Ich möchte von Roger wissen, wie Hairbalancing funktioniert, und zücke meinen Notizblock. Als wolle seine Katze meine ungeteilte Aufmerksamkeit auf das Gespräch lenken, springt sie mir auf den Schoss und macht sich schnurrend auf meinen Notizen breit. Roger beginnt zu erklären: “Je nachdem, wo, in welche Richtung und wie die Haare wachsen, kann ich erkennen, wie stark man in seiner männlichen oder weiblichen Energie ist. Je nachdem kann ich dann den Haaren Signale schicken und ihnen sozusagen vorschlagen, in eine bestimmte Richtung zu wachsen. Durch mentale Kraft kann man Negatives in die Spitzen leiten, und ich schneide es dann ab. Das kann Erleichterung verschaffen.” Ich muss an zahlreiche Freundinnen denken, die nach ihren Trennungen als erstes einen Friseurtermin ausmachen.

Foto mit freundlicher Genehmigung von Roger Spiess

Nachdem die Katze mich aus meiner Pflicht entlassen hat, beginnt Roger mit dem Lesen meiner Haare. Mit vorsichtigen Händen streicht er durch meine Strähnen, zieht mal hier und mal da, übt Druck auf meine Schädelplatte aus und erzählt mir, was er herausspüren kann. Er erzählt mir von meinen Charaktereigenschaften, davon, wie stark meine männliche und weibliche Seite ausgeglichen sind, und er merkt, dass eine wichtige Entscheidung bevorsteht. Grund zur Panik gibt es zum Glück nicht: Da mein Leben aber wohl grundsätzlich in einem grünen Bereich liegt, werde ich nicht viele Haare lassen müssen. Roger holt seine Schere. Einen Spiegel gibt es nicht. Ich beschliesse, Roger zu vertrauen und mich ganz darauf zu verlassen, dass er deutlich genug herausgespürt hat, dass mein Wesen nicht nach einem Vokuhila verlangt.

Das Haareschneiden wird zum Ritual.
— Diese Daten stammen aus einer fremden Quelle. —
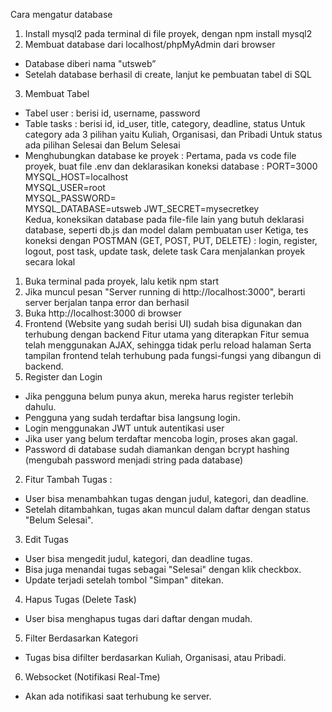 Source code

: Cara mengatur database

1. Install mysql2 pada terminal di file proyek, dengan npm install mysql2
2. Membuat database dari localhost/phpMyAdmin dari browser

- Database diberi nama "utsweb”
- Setelah database berhasil di create, lanjut ke pembuatan tabel di SQL

3. Membuat Tabel

- Tabel user : berisi id, username, password
- Table tasks : berisi id, id_user, title, category, deadline, status
  Untuk category ada 3 pilihan yaitu Kuliah, Organisasi, dan Pribadi
  Untuk status ada pilihan Selesai dan Belum Selesai
- Menghubungkan database ke proyek :
  Pertama, pada vs code file proyek, buat file .env dan deklarasikan koneksi database :
  PORT=3000  
  MYSQL_HOST=localhost  
  MYSQL_USER=root  
  MYSQL_PASSWORD=  
  MYSQL_DATABASE=utsweb
  JWT_SECRET=mysecretkey  
  Kedua, koneksikan database pada file-file lain yang butuh deklarasi database, seperti db.js dan model dalam pembuatan user
  Ketiga, tes koneksi dengan POSTMAN (GET, POST, PUT, DELETE) : login, register, logout, post task, update task, delete task
  Cara menjalankan proyek secara lokal

1. Buka terminal pada proyek, lalu ketik npm start
2. Jika muncul pesan "Server running di http://localhost:3000", berarti server berjalan tanpa error dan berhasil
3. Buka http://localhost:3000 di browser
4. Frontend (Website yang sudah berisi UI) sudah bisa digunakan dan terhubung dengan backend
   Fitur utama yang diterapkan
   Fitur semua telah menggunakan AJAX, sehingga tidak perlu reload halaman Serta tampilan frontend telah terhubung pada fungsi-fungsi yang dibangun di backend.
5. Register dan Login

- Jika pengguna belum punya akun, mereka harus register terlebih dahulu.
- Pengguna yang sudah terdaftar bisa langsung login.
- Login menggunakan JWT untuk autentikasi user
- Jika user yang belum terdaftar mencoba login, proses akan gagal.
- Password di database sudah diamankan dengan bcrypt hashing (mengubah password menjadi string pada database)

2. Fitur Tambah Tugas :

- User bisa menambahkan tugas dengan judul, kategori, dan deadline.
- Setelah ditambahkan, tugas akan muncul dalam daftar dengan status "Belum Selesai".

3. Edit Tugas

- User bisa mengedit judul, kategori, dan deadline tugas.
- Bisa juga menandai tugas sebagai "Selesai" dengan klik checkbox.
- Update terjadi setelah tombol "Simpan" ditekan.

4. Hapus Tugas (Delete Task)

- User bisa menghapus tugas dari daftar dengan mudah.

5. Filter Berdasarkan Kategori

- Tugas bisa difilter berdasarkan Kuliah, Organisasi, atau Pribadi.

6. Websocket (Notifikasi Real-Tme)

- Akan ada notifikasi saat terhubung ke server.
Mit Musik und Entspannungsübungen komme ich zur Ruhe und erreiche einen ruhigen, in mich gekehrten Zustand. Wer beim Friseur jeweils sehnsüchtig auf die Kopfmassage wartet, kann nachvollziehen, wie angenehm sich Rogers verstärkte Berührungen am Kopf anfühlen. Und wie sie den gesamten Körper entspannen. Halb weggetreten geniesse ich also den Zustand der Entspannung und die Gedankenfetzen, die vor meinem inneren Auge vorbeiziehen.

Anders als beim normalen Haareschneiden nahm ich die Tätigkeit meines Coiffeurs kaum wahr, da mein Bewusstsein auf mich selbst fokussiert war. Die Zeit verging schnell. Meine Umwelt war wie durch dichte Nebelschwaden nur noch sehr weit weg wahrnehmbar. Ich empfand das Ritual als unglaublich entspannend. Nachdem ich aus meiner Trance erwachte, vibrierte es in meinem ganzen Körper, und ich war froh, mit dem Velo nach Hause fahren zu können, um das Erlebte Revue passieren zu lassen.

Die Dauer und der Preis des Coiffeurbesuchs entspricht in etwa einem herkömmlichen Friseurbesuch. Wer sich allerdings eine haarlackfixierte Lockenfrisur erhofft, wird beim Haarbalancing nicht glücklich werden. Diese Erfahrung ist wohl auch nichts für Menschen, die Erfahrungen dieser Art von vornherein als esoterischen Schnickschnack abtun. Ich für meinen Teil ging um mehr als nur ein paar Haarspitzen erleichtert nach Hause.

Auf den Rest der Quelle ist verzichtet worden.